Items from a dataset
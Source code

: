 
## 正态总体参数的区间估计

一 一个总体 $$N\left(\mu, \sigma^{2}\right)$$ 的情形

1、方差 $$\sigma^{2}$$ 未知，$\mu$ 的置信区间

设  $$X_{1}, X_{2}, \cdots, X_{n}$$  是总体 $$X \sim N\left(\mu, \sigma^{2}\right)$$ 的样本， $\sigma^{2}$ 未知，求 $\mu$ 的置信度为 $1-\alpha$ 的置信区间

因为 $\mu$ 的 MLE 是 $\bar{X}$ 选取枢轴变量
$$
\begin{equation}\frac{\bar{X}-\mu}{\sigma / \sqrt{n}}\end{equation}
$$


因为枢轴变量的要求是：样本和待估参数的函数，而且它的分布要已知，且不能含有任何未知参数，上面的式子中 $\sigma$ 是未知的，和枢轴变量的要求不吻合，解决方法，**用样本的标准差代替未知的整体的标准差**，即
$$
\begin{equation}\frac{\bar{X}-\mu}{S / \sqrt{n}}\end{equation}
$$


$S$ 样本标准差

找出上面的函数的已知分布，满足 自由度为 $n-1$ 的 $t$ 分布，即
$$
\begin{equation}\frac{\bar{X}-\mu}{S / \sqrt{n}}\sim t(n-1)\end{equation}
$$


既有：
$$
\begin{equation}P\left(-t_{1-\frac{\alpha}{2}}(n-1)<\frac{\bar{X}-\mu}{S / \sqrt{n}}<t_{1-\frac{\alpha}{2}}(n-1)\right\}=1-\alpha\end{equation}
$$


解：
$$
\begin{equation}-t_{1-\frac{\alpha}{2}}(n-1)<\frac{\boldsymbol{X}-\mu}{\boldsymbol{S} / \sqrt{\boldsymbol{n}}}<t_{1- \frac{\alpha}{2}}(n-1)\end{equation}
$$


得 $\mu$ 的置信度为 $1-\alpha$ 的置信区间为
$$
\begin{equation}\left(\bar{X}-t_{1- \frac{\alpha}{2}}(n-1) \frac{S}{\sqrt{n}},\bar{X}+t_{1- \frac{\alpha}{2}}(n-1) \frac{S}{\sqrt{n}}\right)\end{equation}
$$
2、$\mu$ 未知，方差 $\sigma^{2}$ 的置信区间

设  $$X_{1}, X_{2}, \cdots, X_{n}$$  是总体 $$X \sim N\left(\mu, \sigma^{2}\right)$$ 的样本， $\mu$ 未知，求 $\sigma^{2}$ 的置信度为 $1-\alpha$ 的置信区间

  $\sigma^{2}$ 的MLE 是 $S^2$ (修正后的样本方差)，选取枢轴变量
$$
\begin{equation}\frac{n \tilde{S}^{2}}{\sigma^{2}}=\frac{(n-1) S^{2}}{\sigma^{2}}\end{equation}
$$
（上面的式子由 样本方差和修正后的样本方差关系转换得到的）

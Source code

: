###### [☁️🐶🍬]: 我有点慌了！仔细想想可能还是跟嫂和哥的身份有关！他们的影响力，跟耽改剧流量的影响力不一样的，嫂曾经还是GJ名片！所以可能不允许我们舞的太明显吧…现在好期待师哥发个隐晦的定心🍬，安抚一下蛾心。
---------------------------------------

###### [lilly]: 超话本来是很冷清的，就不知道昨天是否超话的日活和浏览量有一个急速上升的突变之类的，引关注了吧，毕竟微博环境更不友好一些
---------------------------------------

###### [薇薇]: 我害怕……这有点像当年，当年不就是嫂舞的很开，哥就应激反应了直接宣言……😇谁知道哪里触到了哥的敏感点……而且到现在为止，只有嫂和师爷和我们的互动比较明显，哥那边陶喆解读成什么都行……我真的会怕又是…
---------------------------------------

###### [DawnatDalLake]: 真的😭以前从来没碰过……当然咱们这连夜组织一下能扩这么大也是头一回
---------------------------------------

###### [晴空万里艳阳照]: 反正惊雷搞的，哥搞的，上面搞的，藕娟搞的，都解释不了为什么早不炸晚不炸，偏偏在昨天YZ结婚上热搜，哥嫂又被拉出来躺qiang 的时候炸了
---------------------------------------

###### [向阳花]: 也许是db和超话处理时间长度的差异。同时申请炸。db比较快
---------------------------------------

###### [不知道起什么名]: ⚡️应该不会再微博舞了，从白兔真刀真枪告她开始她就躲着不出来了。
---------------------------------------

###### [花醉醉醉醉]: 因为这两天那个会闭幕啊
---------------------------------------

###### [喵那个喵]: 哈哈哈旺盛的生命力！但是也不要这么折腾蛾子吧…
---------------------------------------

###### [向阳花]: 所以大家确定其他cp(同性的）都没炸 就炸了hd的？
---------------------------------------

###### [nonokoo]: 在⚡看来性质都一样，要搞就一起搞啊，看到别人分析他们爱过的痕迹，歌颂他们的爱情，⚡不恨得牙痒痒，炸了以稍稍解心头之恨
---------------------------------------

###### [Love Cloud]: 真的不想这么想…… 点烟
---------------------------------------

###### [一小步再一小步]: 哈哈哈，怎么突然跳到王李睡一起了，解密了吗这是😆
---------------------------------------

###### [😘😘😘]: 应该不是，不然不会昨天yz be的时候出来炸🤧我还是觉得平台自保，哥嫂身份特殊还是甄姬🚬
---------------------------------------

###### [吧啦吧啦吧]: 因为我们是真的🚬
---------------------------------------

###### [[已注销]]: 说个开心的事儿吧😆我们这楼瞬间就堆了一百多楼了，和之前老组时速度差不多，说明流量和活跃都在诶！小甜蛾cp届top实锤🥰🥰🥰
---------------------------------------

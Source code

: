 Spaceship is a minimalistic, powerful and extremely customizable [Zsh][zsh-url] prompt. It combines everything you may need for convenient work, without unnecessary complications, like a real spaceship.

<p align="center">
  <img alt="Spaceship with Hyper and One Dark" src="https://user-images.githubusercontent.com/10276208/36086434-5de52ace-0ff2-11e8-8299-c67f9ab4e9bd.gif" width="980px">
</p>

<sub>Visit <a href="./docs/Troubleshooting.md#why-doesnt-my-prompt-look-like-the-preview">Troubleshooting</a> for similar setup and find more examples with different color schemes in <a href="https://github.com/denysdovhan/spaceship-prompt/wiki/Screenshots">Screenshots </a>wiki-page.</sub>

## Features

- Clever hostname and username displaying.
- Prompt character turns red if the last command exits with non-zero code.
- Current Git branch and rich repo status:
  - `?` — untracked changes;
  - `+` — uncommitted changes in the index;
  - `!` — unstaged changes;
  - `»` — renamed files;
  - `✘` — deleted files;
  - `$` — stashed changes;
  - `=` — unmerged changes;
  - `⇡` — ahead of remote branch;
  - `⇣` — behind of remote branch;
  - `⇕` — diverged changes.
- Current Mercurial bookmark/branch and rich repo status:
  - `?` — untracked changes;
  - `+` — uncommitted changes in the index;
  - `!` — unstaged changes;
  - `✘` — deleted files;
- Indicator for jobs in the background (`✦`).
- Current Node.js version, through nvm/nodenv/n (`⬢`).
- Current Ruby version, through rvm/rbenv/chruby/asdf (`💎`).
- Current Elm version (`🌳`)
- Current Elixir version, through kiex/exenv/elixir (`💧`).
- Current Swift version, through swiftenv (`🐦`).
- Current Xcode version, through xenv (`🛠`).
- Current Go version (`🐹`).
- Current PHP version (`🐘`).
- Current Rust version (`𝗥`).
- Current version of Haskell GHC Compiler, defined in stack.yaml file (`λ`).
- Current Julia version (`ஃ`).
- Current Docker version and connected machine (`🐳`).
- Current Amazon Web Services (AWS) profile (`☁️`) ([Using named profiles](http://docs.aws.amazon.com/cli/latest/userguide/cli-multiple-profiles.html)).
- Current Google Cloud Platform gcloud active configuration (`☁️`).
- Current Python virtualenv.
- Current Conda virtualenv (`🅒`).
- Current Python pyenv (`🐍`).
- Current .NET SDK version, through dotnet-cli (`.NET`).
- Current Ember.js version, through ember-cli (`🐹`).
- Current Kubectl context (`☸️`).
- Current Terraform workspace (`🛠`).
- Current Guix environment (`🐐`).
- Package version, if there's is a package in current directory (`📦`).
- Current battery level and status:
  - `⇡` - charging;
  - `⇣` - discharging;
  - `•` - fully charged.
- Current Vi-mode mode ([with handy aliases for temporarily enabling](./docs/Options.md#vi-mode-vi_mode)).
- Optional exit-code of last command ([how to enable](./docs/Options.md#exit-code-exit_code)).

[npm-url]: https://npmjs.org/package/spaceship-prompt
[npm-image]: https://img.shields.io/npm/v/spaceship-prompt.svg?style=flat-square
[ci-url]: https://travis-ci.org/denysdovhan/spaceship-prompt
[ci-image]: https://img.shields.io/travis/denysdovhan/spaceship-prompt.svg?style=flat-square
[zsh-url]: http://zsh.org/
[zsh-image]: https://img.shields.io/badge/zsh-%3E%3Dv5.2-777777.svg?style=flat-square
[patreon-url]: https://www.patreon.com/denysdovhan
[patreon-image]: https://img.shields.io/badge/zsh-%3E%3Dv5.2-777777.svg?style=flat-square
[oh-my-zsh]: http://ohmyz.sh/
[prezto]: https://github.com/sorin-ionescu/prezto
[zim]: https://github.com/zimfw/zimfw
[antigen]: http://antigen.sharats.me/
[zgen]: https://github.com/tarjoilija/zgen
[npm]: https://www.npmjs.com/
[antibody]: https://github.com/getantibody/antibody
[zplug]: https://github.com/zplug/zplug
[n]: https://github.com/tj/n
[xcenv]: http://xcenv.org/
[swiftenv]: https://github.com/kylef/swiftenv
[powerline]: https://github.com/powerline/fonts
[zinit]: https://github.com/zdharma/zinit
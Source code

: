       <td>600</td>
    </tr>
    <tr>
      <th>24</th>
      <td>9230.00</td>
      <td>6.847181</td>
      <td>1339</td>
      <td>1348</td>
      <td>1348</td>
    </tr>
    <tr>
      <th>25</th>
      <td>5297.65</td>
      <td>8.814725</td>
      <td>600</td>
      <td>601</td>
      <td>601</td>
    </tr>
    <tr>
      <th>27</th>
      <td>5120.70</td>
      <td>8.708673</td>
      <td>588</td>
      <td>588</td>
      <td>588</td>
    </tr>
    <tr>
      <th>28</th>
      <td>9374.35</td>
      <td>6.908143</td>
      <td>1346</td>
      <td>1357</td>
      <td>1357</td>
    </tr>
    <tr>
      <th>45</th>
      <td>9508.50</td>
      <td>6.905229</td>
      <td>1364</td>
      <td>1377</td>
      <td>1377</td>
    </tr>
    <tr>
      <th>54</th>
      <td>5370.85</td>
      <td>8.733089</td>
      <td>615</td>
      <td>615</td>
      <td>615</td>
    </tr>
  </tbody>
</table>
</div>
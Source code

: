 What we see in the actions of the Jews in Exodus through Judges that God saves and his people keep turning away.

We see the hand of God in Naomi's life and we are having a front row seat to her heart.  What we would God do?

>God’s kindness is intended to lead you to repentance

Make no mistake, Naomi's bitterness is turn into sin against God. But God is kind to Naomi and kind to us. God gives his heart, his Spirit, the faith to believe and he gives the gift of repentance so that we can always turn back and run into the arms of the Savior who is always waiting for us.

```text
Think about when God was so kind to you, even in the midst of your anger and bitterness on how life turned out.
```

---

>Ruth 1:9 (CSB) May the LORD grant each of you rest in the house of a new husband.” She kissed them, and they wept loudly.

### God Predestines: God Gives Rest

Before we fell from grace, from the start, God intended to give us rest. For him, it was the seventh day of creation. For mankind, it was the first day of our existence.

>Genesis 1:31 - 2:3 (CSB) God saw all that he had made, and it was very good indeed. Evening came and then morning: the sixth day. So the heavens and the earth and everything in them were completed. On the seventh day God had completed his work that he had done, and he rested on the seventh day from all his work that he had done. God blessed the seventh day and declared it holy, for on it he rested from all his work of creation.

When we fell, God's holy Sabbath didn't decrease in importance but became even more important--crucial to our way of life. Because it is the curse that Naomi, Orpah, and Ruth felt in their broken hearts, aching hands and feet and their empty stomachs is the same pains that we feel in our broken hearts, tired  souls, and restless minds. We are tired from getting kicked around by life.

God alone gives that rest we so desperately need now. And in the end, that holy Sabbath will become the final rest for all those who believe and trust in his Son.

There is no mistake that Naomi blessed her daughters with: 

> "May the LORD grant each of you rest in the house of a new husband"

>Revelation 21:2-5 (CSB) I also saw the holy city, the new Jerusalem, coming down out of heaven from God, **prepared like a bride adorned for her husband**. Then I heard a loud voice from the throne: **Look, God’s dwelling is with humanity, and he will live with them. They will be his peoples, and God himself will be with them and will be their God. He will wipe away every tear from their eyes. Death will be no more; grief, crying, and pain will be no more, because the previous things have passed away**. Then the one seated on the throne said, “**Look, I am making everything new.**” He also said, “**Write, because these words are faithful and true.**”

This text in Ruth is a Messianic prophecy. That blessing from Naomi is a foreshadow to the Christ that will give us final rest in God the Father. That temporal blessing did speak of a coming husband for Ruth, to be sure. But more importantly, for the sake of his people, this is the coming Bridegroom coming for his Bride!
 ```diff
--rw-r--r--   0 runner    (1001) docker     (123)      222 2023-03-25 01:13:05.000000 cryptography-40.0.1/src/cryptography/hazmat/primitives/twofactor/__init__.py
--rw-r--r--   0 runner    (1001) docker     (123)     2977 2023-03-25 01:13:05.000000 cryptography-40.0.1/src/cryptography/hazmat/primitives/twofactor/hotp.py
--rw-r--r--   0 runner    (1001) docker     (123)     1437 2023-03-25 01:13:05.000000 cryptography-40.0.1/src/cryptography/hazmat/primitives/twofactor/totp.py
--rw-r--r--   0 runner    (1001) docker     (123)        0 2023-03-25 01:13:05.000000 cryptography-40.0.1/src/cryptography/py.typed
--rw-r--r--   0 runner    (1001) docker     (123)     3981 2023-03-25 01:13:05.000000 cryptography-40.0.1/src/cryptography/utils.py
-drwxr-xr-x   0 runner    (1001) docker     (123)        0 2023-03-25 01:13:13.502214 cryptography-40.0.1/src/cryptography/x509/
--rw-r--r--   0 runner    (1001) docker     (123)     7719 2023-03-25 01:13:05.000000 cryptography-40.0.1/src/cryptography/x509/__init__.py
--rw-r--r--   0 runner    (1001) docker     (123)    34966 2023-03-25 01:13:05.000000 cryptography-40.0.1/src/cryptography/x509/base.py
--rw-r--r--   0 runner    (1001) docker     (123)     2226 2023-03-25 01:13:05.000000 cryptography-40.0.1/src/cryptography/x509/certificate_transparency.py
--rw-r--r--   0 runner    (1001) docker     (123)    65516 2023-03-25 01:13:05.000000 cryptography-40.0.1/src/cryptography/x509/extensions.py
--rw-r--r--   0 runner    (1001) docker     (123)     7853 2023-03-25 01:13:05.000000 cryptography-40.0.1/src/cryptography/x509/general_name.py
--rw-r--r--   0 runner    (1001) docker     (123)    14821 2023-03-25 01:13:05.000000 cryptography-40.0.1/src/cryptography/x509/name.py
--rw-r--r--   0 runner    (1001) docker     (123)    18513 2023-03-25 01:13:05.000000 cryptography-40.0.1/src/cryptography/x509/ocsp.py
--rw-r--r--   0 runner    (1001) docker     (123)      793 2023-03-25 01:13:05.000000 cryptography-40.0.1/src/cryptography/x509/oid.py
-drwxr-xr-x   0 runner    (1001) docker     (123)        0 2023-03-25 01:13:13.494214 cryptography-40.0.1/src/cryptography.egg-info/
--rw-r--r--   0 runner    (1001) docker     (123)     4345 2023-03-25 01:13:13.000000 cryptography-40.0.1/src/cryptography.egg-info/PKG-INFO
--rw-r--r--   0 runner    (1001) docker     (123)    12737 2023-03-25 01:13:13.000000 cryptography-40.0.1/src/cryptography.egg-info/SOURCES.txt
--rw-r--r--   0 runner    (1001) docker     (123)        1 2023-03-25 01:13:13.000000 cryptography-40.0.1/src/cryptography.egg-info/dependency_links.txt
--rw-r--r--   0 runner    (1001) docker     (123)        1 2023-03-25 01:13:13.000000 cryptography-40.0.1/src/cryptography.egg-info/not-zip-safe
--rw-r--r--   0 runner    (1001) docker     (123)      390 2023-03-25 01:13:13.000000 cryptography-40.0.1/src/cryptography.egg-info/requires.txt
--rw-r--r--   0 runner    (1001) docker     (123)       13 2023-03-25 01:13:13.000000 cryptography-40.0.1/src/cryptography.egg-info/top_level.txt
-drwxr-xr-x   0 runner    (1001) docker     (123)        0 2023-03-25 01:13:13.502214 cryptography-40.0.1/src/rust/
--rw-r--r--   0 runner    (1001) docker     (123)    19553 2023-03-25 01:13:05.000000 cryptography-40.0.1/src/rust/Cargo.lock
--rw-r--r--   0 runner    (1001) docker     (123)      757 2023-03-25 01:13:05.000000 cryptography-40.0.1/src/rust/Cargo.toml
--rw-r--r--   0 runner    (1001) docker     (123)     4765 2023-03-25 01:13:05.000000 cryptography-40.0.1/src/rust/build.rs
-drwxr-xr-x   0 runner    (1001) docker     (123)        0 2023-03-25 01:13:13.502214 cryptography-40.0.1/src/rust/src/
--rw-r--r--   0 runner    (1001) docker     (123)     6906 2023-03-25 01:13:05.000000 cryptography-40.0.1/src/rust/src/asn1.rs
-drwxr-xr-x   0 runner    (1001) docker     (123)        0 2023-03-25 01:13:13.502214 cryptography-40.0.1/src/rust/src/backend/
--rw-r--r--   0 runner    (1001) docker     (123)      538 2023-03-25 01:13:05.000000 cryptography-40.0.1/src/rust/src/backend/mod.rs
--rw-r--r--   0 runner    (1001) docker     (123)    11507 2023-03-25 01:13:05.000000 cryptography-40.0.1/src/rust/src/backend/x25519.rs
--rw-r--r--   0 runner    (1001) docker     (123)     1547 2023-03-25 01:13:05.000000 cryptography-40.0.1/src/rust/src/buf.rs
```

» **Required action**: Above are some lines. Repeat exactly, and only, those from the line that has "[patreon-url]: https://www.patreon.com/denysdovhan" through the line that has "[swiftenv]: https://github.com/kylef/swiftenv".

» **Solved exercise**:
[patreon-url]: https://www.patreon.com/denysdovhan
[patreon-image]: https://img.shields.io/badge/zsh-%3E%3Dv5.2-777777.svg?style=flat-square
[oh-my-zsh]: http://ohmyz.sh/
[prezto]: https://github.com/sorin-ionescu/prezto
[zim]: https://github.com/zimfw/zimfw
[antigen]: http://antigen.sharats.me/
[zgen]: https://github.com/tarjoilija/zgen
[npm]: https://www.npmjs.com/
[antibody]: https://github.com/getantibody/antibody
[zplug]: https://github.com/zplug/zplug
[n]: https://github.com/tj/n
[xcenv]: http://xcenv.org/
[swiftenv]: https://github.com/kylef/swiftenv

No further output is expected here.